I suppose this poem is about symbols. After waiting two hours in the Church of the Nativity, I had only a brief moment at the place I had traveled so far to see. When I at last reached the grotto, I was, to put it mildly, disappointed. Perhaps in an effort to secure something from the experience, I bought my wife, Pat, a necklace from a nearby souvenir shop. And now, every time I see it on her dresser or when she wears it, that necklace stands for me as sort of icon, through which I see the grotto and the church and ultimately the Incarnation, which the necklace and grotto and church all symbolize. Symbols have strange powers.

Your next poem is “Hagar’s Prayer” …

I wrote this poem to feel what it’s like to watch your child die. It was an assigned piece for an Advent booklet, and that fact led me to connect Hagar to Mary. It’s not an obvious connection, I suppose, but now thinking about Hagar beside the bush in the wilderness always makes me think of Mary at the foot of the cross.

You say in your comment on this poem that “the Holy is death, but also life …”

The mystics, especially Jewish mysticism, understand that ultimately, all things are one thing, and that there is no distinction or separation within ’Ein Sof, the Infinite. Increasingly I think things we experience as opposites are ultimately one. What if at the liminal edge of our existence, light and dark, good and evil, life and death are one thing, not separate realities? I wonder whether, within the Holy, life and death are in truth one, and if the progression of time is ultimately one eternal moment. It’s that wonderment I am pointing to in this sentence.

Your final poem is “The Magi Recall the Star”

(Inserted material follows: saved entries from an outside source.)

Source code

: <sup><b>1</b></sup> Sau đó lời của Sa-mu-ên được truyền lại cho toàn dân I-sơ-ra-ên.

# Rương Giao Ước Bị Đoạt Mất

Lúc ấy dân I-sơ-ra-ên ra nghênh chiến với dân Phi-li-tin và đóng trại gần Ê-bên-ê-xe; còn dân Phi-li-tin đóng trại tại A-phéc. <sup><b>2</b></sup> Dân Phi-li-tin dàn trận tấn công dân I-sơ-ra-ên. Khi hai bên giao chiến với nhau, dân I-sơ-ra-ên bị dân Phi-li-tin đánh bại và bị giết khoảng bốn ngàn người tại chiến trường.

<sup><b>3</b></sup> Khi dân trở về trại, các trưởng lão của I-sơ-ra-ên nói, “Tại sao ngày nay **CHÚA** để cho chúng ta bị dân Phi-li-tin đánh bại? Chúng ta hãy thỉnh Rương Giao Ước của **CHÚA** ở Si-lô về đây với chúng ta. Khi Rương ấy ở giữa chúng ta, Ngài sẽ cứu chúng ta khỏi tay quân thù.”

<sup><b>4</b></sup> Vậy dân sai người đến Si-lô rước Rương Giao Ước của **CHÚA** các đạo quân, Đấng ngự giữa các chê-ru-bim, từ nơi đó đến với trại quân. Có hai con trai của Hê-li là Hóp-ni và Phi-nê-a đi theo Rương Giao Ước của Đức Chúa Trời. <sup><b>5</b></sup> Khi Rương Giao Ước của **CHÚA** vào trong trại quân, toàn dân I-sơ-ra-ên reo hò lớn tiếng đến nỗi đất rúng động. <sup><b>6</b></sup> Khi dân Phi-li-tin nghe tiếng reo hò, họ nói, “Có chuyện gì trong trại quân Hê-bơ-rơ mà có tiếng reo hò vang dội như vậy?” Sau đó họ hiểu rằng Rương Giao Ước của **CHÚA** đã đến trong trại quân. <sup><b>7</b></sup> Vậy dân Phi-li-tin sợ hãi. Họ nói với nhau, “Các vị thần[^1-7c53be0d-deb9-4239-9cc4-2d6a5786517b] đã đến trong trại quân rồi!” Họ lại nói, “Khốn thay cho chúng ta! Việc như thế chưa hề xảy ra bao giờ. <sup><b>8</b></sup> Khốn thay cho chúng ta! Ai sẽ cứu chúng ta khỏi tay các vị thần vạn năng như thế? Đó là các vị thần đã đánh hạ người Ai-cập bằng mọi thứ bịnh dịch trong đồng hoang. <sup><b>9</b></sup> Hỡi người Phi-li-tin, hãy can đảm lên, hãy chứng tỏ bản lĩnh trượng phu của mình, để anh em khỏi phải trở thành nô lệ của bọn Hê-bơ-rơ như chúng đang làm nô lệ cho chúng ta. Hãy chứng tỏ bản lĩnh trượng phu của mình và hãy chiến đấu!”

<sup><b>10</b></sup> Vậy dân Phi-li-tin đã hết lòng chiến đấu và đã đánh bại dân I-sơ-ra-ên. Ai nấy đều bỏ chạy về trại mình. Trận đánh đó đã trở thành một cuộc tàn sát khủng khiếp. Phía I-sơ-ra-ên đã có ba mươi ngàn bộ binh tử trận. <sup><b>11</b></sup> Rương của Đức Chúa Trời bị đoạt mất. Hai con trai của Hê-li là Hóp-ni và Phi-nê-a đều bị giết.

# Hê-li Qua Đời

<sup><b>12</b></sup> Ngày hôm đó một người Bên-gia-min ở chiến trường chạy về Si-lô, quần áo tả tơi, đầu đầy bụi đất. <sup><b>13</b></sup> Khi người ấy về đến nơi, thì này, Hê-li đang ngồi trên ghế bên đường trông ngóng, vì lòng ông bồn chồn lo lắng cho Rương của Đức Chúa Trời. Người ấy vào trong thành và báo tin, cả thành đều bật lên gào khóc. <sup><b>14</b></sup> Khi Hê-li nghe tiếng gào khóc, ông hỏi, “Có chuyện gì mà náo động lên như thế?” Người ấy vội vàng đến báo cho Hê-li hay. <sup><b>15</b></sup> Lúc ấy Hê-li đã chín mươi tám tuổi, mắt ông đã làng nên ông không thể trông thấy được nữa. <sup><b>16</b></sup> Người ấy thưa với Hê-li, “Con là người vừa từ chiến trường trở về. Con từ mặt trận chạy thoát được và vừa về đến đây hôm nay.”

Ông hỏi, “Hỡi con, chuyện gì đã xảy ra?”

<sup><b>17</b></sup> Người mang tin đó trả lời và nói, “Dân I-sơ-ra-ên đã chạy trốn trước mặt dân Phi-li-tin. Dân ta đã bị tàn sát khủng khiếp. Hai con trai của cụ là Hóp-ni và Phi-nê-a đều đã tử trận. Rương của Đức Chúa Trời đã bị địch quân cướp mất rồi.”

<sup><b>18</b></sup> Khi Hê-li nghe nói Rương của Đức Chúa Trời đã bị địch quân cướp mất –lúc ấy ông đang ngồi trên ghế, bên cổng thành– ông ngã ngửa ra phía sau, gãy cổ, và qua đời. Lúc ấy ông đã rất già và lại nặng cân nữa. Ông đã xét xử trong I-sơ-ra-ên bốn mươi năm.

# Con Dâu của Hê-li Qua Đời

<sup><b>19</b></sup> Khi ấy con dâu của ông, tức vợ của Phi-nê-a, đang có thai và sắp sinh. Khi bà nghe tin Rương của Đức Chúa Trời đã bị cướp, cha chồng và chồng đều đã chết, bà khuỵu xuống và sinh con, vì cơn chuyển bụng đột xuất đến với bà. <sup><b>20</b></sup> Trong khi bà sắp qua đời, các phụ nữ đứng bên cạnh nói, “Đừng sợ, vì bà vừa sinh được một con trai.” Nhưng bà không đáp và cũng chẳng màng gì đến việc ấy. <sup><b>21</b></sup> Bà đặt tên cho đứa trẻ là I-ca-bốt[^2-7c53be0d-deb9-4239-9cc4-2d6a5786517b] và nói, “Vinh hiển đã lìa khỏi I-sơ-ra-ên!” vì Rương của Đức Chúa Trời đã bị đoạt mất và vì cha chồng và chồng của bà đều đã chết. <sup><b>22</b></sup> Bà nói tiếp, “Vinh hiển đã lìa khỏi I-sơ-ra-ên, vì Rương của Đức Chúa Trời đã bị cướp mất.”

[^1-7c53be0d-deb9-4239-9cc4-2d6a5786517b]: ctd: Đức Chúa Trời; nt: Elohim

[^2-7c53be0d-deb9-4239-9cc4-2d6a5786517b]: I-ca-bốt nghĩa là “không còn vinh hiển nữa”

I owe inspiration here to T.S. Eliot’s classic, “The Journey of the Magi,” which I read every Epiphany. In Eliot’s poem, the magus who speaks is present at the birth of the child; he says, “this birth/ Was hard and bitter agony, like Death.” He returns to his palace, but he’s no longer at ease, and he concludes by saying, “I should be glad of another death.” That line intrigues me. What about the Holy incarnate in this child alters one’s interior landscape to such an extent that the life of honor and power is drained of meaning, leaving one wishing for “another death.” What is this death and this birth? And if I stand in the place of the poet, how is my life altered by the sight of the light in the dark eyes of the child?

Near the end you mention Gerard Manley Hopkins …

Hopkins’s wonderful poem “God’s Grandeur” ends with the awareness that the Holy Ghost broods over this whole bent world with “bright wings.” Hopkins was a Jesuit priest who taught and preached to people caught in horrendous industrial poverty, a poverty which eventually caused his own death from typhoid fever. And yet he could say in his poem “As Kingfishers Catch Fire” that “Christ plays in ten thousand places/Lovely in limbs and lovely in eyes not his.” I wanted to situate this essay in the context of Matthiessen’s gritty realism—in the arthritic limbs of that monk, cold scientific rationalism and grinding poverty—and at the same time, with Hopkins, to see those bright wings, to remain constantly aware of the possibility that the Holy just might peek out at us through “eyes not his.”